Par un juste retour des choses, il appartenait à Raymond Bérard, à l’origine de ce projet, de faire la synthèse du colloque et d’y apporter une conclusion temporaire tant les choses sont mouvantes dans cet environnement encore bien mal stabilisé. Un certain consensus a semblé se manifester parmi les participants sur la place indispensable – ou inévitable selon les approches – des nouvelles technologies dans nos bibliothèques. Il n’y a pas eu de grandes empoignades, à part sur la nécessité ou non d’établir des filtrages et de contingenter les accès.

Pourtant de nombreux participants ont dénoncé la dépossession dont souffrent les bibliothécaires par rapport aux TIC dont la gestion ou l’initiation sont souvent assurées par des emplois-jeunes. Est-ce à terme l’apparition d’un nouveau métier ? Personne n’a voulu parler de technique, encore moins de normalisation, travers pourtant reconnu de la profession. La place de la cyberculture est à trouver, dans les bibliothèques comme ailleurs entre social, culturel, ludique, pédagogique, artistique, documentaire… : pour tout cela, le bibliothécaire sera un passeur, c’est son plus beau rôle !

« Les TIC c’était magique et rigolo », a dit un des intervenants. D’après ce que l’on a entendu, ça l’est beaucoup moins maintenant… Mais laissons la parole à Raymond Bérard : « Les nouvelles possibilités offertes par la société de l’information ont fait l’objet d’une multitude de déclarations, de rapports officiels et de journées d’étude. Ces deux jours de colloque nous ont fourni des réponses sur la façon dont les bibliothèques se sont appropriées ces nouveaux outils. Si l’aspect économique des TIC ne peut être ignoré – car cela coûte très cher – une dimension essentielle de cette appropriation est l’optique de service public soulignée par plusieurs intervenants. Les bibliothèques ont certes un coût, mais attachons-nous à préserver cet espace non marchand, garant de l’exercice de la démocratie. »

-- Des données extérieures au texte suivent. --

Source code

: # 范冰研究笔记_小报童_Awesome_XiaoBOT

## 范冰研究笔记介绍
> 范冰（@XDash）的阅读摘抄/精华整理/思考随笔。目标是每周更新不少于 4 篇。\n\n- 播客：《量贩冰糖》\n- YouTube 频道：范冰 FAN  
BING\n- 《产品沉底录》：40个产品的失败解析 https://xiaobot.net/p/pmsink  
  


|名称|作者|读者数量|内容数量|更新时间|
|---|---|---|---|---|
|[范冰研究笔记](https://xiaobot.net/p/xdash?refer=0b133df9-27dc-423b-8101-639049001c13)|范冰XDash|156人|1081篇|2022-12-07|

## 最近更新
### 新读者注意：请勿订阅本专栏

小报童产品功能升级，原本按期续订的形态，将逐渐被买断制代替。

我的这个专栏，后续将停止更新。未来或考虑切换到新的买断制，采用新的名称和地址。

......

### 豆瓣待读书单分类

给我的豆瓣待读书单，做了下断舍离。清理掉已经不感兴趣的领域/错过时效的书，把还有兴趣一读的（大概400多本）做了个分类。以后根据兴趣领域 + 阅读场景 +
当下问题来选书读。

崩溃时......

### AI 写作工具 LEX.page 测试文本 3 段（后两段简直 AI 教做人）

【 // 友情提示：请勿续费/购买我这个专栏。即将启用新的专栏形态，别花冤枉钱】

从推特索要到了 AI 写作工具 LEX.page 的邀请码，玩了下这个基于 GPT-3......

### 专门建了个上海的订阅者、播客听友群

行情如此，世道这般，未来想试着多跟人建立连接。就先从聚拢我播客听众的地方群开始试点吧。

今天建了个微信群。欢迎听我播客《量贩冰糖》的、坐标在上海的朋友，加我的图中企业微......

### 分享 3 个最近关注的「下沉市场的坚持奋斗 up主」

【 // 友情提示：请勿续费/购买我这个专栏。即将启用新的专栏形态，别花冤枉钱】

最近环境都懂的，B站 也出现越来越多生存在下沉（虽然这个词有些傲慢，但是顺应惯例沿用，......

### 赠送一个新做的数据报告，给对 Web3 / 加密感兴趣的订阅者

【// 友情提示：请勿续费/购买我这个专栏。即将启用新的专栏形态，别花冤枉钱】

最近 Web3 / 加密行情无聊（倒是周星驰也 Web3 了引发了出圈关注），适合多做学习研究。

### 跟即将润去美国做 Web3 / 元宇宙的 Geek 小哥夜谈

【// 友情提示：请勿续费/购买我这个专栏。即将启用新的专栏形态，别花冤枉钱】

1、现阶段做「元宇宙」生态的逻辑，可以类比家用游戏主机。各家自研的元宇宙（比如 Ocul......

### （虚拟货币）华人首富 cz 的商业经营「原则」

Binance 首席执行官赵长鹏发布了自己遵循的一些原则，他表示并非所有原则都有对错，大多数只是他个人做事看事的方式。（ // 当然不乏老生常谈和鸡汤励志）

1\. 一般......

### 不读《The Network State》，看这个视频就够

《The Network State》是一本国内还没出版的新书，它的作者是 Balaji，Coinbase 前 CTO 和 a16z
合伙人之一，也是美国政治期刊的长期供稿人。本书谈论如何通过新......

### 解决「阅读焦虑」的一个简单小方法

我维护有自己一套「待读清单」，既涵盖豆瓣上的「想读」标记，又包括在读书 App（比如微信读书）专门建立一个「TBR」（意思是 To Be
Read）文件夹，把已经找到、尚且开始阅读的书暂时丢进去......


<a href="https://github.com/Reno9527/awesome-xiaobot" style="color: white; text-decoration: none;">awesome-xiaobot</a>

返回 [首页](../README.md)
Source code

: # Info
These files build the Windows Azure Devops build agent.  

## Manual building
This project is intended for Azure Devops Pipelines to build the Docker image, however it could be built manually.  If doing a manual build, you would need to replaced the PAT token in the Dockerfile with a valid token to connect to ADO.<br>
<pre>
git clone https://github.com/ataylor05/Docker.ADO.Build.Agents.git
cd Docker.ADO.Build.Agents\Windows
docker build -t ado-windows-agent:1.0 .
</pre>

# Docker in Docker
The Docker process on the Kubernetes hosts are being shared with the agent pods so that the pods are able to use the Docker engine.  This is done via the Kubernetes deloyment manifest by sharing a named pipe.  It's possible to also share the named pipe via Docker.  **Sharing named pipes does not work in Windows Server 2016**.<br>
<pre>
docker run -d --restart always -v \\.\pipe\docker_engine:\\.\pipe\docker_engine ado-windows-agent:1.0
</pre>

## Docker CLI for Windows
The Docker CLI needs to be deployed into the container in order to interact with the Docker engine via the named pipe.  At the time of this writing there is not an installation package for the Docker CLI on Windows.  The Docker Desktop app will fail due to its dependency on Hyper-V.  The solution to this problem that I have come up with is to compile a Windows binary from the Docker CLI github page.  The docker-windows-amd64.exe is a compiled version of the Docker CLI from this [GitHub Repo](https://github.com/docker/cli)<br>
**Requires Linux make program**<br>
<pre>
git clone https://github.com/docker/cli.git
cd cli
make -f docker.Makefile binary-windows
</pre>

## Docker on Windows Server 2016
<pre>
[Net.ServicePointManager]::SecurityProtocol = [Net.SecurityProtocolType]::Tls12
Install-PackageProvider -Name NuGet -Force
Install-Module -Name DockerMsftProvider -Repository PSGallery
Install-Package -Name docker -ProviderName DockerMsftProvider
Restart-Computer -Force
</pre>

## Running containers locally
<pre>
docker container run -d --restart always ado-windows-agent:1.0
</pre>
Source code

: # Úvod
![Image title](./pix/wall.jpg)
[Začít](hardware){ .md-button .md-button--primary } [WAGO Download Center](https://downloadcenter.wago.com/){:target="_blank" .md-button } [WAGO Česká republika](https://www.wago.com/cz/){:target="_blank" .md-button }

Ainsi se concluaient ces deux journées très denses et riches, dont l’organisation, assurée par Élisabeth Pernollet (Médiathèque Jaude/BMIU Clermont-Ferrand) n’a jamais été prise en défaut. Il faut toutefois regretter que cette manifestation, qui avait pourtant fait l’objet d’une bonne promotion, n’ait pas suscité l’intérêt de davantage de collègues, tant il est vrai que les TIC sont désormais partout et les problèmes rencontrés à peu près similaires et constants. Il ne nous reste plus qu’à attendre l’édition des « actes » prévue pour le printemps 2003.

  1. (retour)↑  Cette manifestation était organisée par la bibliothèque municipale et interuniversitaire (BMIU) de Clermont-Ferrand sur une idée de Raymond Bérard, son ancien directeur (maintenant directeur des études à l’Enssib), comme suite d’une précédente rencontre en 1999 consacrée à la lecture des adolescents en bibliothèque (cf. le compte rendu paru dans le BBF, 1999, t. 44, n° 3, p. 96-98). Ce colloque était soutenu par le partenariat de la ville de Clermont-Ferrand, l’université Blaise-Pascal, le Centre régional de documentation pédagogique (CRDP) d’Auvergne, le Rectorat, l’Agence pour le livre en Auvergne, Jeunesse & Sports, la Direction régionale des affaires culturelles (Drac) et France Telecom.
  2. (retour)↑  Cf. l’article de Jack Kessler, « Tout a changé… », dans ce numéro.